Commodities: US rig count, Iraqi output weigh on crude oil futures
Data showing continued increased US oil and gas exploration activity weighed on energy futures, more than offsetting a tailwind from a slight retreat in the US dollar.
According to Baker Hughes's latest weekly tally released on 6 January, US onshore oil rigs increased by four during the latest week to reach 529, which was 13 more than in the same week one year ago.
Those figures saw front month West Texas Intermediate trade lower by 3.0% to $52.42 a barrel as of 1823 GMT on Monday, while Brent lost 2.92% to change hands at $55.48.
Remarks to Bloomberg from Kuwait's OPEC governor, Nawal Al-Fezaia, that Saudi Arabia, the United Arab Emirates, Qatar, Oman and Kuwait had were already implementing promised production cuts failed to boost oil futures.
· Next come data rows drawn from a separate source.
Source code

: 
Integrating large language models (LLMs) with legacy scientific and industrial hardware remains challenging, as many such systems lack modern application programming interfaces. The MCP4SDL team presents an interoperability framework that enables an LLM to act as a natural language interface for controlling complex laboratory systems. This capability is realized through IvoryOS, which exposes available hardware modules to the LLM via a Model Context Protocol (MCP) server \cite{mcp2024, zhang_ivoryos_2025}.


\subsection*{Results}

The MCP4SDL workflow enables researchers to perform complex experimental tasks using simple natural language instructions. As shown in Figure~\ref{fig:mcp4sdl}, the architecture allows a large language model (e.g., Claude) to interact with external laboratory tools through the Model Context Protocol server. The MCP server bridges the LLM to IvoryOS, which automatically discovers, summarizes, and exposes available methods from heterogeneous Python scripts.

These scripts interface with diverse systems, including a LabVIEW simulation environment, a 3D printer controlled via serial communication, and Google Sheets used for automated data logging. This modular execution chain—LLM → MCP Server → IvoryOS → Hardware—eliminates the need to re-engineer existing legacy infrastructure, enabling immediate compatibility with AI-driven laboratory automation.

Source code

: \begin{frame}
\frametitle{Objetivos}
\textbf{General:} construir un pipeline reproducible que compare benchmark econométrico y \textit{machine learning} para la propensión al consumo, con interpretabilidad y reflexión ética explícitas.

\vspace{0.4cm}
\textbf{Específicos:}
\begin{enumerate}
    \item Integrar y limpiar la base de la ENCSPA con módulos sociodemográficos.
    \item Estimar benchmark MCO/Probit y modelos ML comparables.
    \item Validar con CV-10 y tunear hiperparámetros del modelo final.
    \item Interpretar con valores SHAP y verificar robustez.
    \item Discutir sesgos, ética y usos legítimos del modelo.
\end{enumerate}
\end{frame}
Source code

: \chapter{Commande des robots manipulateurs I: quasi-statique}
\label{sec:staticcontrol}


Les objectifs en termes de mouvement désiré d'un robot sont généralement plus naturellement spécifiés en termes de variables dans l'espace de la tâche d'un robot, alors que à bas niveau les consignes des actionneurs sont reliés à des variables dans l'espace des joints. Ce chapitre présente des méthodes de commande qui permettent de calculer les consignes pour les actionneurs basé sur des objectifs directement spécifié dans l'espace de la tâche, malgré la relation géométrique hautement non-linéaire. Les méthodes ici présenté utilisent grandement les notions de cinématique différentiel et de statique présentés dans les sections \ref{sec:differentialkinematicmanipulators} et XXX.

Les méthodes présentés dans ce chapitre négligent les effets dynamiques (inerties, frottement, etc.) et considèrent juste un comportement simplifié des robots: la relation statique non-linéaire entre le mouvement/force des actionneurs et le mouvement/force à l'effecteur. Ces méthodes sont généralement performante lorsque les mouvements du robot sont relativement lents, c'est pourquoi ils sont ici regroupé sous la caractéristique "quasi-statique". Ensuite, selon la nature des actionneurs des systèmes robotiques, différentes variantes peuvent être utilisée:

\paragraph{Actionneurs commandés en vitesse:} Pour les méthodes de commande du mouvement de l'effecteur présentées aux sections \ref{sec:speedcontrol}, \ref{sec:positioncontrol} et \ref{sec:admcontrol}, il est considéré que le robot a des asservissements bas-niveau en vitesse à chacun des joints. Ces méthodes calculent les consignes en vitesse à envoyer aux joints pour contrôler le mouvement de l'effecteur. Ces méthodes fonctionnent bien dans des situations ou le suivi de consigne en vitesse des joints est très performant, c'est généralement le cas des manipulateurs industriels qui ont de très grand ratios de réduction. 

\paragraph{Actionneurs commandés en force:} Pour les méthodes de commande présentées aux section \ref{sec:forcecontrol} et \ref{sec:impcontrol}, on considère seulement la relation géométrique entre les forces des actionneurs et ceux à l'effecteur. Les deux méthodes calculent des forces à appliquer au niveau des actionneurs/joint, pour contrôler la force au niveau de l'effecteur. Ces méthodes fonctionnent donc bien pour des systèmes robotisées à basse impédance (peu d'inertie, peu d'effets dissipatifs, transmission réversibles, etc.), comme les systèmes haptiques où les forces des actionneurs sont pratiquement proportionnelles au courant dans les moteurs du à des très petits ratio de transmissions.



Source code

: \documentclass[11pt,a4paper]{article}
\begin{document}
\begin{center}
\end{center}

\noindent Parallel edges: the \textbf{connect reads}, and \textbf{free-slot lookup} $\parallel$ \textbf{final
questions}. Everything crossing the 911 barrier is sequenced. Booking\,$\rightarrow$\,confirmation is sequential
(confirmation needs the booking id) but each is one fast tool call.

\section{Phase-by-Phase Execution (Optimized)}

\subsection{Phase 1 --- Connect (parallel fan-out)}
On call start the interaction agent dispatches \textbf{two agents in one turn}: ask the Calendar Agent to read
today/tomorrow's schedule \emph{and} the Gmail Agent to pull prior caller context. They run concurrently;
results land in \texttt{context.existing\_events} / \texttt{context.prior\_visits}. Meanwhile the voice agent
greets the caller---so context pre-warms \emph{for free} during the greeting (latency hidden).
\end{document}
Possibly muddying the waters, the newswire reported that Iraqi exports from its southern ports in the Gulf hit a record level in December.
Bloomberg's commodity index was off by 1.05% to 86.45 while the US dollar spot index was edging lower by 0.26% to trade at 101.95.
To take note of, traders apparently brushed off reports a US Navy destroyer had fired warning shots at four vessels from Iran's Revolutionary Guards in the Strait of Hormuz.
February 2017 NYMEX-traded natural gas futures fared even worse, falling 5.36% to $3.11/MMBtu, with those for heating oil down 3.06% to $1.6510 a gallon.
Gold futures on the other hand showed resilience in the face of the US dollar weakness, gaining 0.88% on COMEX to change hands at $1,183.70/oz..
Agricultural commodities were mixed, with March 2017 cocoa futures on ICE losing 3.89% to $2,173 a metric tonne while similarly-dated wheat futures on the Chicago Board of Trade were up by $4.2575 per bushel.